Upper Motor Neuron (UMN) lesion
produces symptoms of hypertonicity (CVA) (hemiparesis or hemiplegia; however, not of the vocal fold)
Lower Motor Neuron (LMN) lesion
results in flaccidity & muscle atrophy which can cause vocal fold paresis.
PNS
Vagas, Cranial Nerve X
Superior Laryngeal Nerve & Recurrent Laryngeal Nerve both innervate the larynx
Acoustic, Cranial Nerve VIII ends in Heschl’s Gyrus in Temporal lobe
Sensory components of the Vagus affect voice, sensory innervation of the pharynx & larynx
Motor aspects of the Vagus affecting voice include innervation of velum; base of tongue;
Motor aspects of Vagus also affecting voice include superior, middle, & inferior pharyngeal constrictors; larynx; & autonomic ganglia of the thorax ( affecting respiratory aspects of phonation)
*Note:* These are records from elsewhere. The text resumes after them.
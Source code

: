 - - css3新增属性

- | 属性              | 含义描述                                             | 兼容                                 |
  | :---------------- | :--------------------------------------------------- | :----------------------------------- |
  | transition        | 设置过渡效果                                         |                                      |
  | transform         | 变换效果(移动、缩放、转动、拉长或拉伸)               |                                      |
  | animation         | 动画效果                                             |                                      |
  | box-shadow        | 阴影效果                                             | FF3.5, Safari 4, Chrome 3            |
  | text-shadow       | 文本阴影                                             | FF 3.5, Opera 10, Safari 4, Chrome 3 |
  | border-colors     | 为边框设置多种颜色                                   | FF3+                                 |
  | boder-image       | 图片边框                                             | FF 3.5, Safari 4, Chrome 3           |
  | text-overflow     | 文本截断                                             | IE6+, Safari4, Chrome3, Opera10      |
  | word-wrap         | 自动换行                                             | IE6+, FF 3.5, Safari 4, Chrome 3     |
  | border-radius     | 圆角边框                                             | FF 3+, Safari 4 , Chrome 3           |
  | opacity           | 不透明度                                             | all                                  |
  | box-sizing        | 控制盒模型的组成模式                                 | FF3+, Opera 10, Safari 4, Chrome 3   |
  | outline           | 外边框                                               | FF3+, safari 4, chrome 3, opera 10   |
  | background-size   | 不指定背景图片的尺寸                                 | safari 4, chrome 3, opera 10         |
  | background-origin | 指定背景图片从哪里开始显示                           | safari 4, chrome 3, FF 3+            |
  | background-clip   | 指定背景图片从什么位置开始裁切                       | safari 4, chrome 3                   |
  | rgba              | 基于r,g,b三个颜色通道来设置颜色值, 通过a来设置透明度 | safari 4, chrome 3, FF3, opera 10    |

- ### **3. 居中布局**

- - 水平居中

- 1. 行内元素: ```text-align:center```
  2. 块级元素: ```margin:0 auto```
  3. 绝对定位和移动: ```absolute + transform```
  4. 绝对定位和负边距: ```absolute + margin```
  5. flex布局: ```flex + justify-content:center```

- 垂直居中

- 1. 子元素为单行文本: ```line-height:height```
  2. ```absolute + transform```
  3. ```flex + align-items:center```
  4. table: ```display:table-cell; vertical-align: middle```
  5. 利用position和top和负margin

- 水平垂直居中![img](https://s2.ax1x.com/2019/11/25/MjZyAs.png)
VAGUS nerve descends in a series of branches:
- 1st is the PHARYNGEAL BRANCH which is the most superior nerve branch: sensory & motor branch for the pharynx & soft palate
- 2nd branch is SLN which transmits sensory information from the base of tongue & mucous membrane of the SUPRAGLOTTIS; transmits motor innervation to part of the lower pharyngeal constrictor & cricothyroid muscles.
- 3rd branch is RLN which transmits sensory information from the SUBGLOTTIS; also transmits motor innervation to all the intrinsic laryngeal muscles except cricothryoid
SLN
tenses & relaxes True Vocal Folds as it provides motor innervation to the Cricothyroid (CT) muscle
Deficits: inability to elevate vocal pitch due to disease or trauma; unilateral CT paralysis results in extreme hoarseness or occasional diplophonia (disparate tension between two vocal folds)
RLN
position of the nerves in the neck make them susceptible to injury during surgery, ie. Carotid Endarterectomy. Left > Right
It is vital to abductory-adductory function of the true vocal folds. It innervates 4-5 muscles of the larynx.
Deficits: Paralysis of the thyroarytenoid muscle (TA) results from cutting or trauma of the RLN. Results in vocal fold atrophy, weakness in TVF approximation, mid TVF bowing, & dysphonia with subtle changes in pitch variation.
Deficits: Posterior Cricoarytenoid (PCA) paralysis is a unilateral abductor paralysis.
Lateral Cricoarytenoid (LCA) paralysis is TVF paralysis in the fixed, paramedian, abducted position.
Diagnoses Associated with Neurogenic Dysphonia:
- Vocal Fold Paralysis or Paresis,
- Parkinson’s Disease
- Huntington’s Disease
- Myasthenia Gravis
- Multiple Sclerosis
- Amyotrophic Lateral Sclerosis
- Traumatic Brain Injury
- Cerebral Vascular Accident
Unilateral Vocal Fold Paralysis
4 Categories: neoplastic (compression or infiltration) or traumatic (surgical or nonsurgical)
Glottic Incompetence
: one affected TVF can’t adduct completely to meet the normally mobile other TVF; affected paralyzed TVF is in the Paramedian Position for inspiration & expiration.